Передовик у них в Улыме есть, его бригада работает ежедневно. Он — рвач. Буквально вырывает у руководителей надобное для работы. Этот Шрамков — грамотный, умеет доказать и директору, и мастеру: они ему должны многое, а вот он им ничего, кроме объёма заготовки.

На этот форум его бы отправили. Директор, давая командировку: «Шрамков не смог». Позднышев дополняет: «Ему в больницу, в Надеждинск». Наверное, и тут «вырвал»! Его баба не в райцентре, где Луканину — операцию, от которой у него импотенция, а в городе Надеждинске с надеждой на полное выздоровление.

— Товарищ, вы на кворум? — Откуда-то парень, неправдоподобно тонкий, в пышном галстуке, пиджак, как на картинке журнала мод (у Катерины такой). — Пройдёмте! — и подводит к администратору.

А тот, который с виду директор, завистливо глядит на выданный ключ:

— Неужели ни одного места?

— Только по брони! — отбривает дама.

«По брони! Вот это да!»

В лифте модник — на кнопки, — и вознесение — пятый этаж!

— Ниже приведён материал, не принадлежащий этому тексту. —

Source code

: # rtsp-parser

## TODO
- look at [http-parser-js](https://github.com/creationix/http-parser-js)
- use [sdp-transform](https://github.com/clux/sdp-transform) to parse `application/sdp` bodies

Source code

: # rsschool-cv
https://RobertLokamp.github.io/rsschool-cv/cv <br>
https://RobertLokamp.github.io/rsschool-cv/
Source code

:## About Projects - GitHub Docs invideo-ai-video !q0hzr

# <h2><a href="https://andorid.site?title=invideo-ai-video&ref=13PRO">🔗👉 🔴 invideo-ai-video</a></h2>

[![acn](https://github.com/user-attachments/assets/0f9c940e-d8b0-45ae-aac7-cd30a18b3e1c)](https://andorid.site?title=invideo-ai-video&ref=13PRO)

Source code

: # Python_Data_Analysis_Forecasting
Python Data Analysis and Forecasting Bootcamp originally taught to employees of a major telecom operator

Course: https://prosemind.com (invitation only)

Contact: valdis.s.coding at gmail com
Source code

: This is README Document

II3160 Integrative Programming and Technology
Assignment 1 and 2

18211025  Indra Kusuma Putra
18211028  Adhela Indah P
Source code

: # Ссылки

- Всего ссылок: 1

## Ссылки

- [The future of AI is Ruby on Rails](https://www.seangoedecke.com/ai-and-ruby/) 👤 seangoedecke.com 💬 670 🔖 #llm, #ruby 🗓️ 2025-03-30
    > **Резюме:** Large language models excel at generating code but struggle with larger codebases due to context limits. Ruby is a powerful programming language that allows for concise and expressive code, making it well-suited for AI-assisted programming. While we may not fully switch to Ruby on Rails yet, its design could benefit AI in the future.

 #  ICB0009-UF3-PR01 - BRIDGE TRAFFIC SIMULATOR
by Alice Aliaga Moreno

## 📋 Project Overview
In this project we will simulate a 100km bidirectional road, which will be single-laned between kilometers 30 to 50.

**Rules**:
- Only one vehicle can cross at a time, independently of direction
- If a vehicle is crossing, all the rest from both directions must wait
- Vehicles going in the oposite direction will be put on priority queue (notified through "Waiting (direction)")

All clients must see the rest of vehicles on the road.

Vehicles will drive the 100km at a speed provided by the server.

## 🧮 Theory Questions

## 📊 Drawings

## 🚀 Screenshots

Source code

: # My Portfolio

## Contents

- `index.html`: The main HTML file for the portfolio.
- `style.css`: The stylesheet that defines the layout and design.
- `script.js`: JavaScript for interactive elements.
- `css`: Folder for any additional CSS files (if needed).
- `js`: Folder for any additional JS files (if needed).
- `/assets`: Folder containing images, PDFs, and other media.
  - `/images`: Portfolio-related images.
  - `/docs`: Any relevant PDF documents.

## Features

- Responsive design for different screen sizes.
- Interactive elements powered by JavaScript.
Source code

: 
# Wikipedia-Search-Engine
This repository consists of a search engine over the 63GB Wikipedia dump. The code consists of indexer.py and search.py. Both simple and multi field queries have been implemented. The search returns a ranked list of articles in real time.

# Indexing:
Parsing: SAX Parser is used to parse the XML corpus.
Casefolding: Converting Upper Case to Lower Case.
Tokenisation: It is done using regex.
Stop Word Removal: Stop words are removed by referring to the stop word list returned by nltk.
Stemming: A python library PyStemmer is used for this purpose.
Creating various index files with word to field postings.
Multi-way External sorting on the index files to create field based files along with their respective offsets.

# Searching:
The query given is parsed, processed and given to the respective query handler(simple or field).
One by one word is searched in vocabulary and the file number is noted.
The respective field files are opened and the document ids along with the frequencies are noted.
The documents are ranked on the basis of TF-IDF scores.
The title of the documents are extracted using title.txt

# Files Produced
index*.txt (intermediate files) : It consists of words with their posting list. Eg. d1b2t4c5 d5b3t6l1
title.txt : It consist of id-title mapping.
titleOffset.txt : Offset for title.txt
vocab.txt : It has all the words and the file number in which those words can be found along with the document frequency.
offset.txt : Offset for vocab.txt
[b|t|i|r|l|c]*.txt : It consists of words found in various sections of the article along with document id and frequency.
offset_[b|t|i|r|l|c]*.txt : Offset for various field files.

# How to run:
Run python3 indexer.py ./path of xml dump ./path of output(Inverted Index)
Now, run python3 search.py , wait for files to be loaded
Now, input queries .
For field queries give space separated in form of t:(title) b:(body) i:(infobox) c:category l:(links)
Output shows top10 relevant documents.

В комнате окно: автобусы, троллейбусы, трамваи. Тротуарами бегут люди так, будто торопятся на один поезд. Он в этом городе не впервые: толкотня магазинов, куда вольна бегать Катерина, на окраине — веранда её тёти (ночуют, когда в отпуск и обратно). Тревога там: не угодить бы под машину, не отравиться бы в кафе, не потерять бы деньги. Из окна номера город не выглядит опасным. Вон мужик в телогрейке, лопоухо вертит головой. Будто на себя, но плохо одетого, глядит Луканин с высоты.

Койки в номере две. Входит дядька непонятный: лицо знакомое.

— Где-то я видал вас…

— На плакате я. С моей фотки рисовал плакат художник.

Да ведь и у них в Улыме, в коридоре конторы и на дверях клуба этот плакат! Лес, будто из капроновых ёлок, и лицо этого парня!

— Так ты и придумал метод… посохинский?

— Так я и есть Посохин Егор. А метод не я, а главный инженер. Но одно дело выдумать, другое — внедрить, понимашь? Теперь обо мне много публикаций. — Из картонной папки выкладывает клочки: — С женой у калитки, — (напоминает Катерину). — Горластая у меня баба!

— А моя? Как начнёт пилить, так бы и отвалил в тайгу к медведям.

— Моя баба, как с этим новым методом (уважение, портрет на плакате), орёт. Но не на меня. Понимашь?

Ещё бы! Это Луканин понял!

Ему отменно спалось в номере. Видение: летит он, как птица[2], но неприятно, ведь крыльев у него нет.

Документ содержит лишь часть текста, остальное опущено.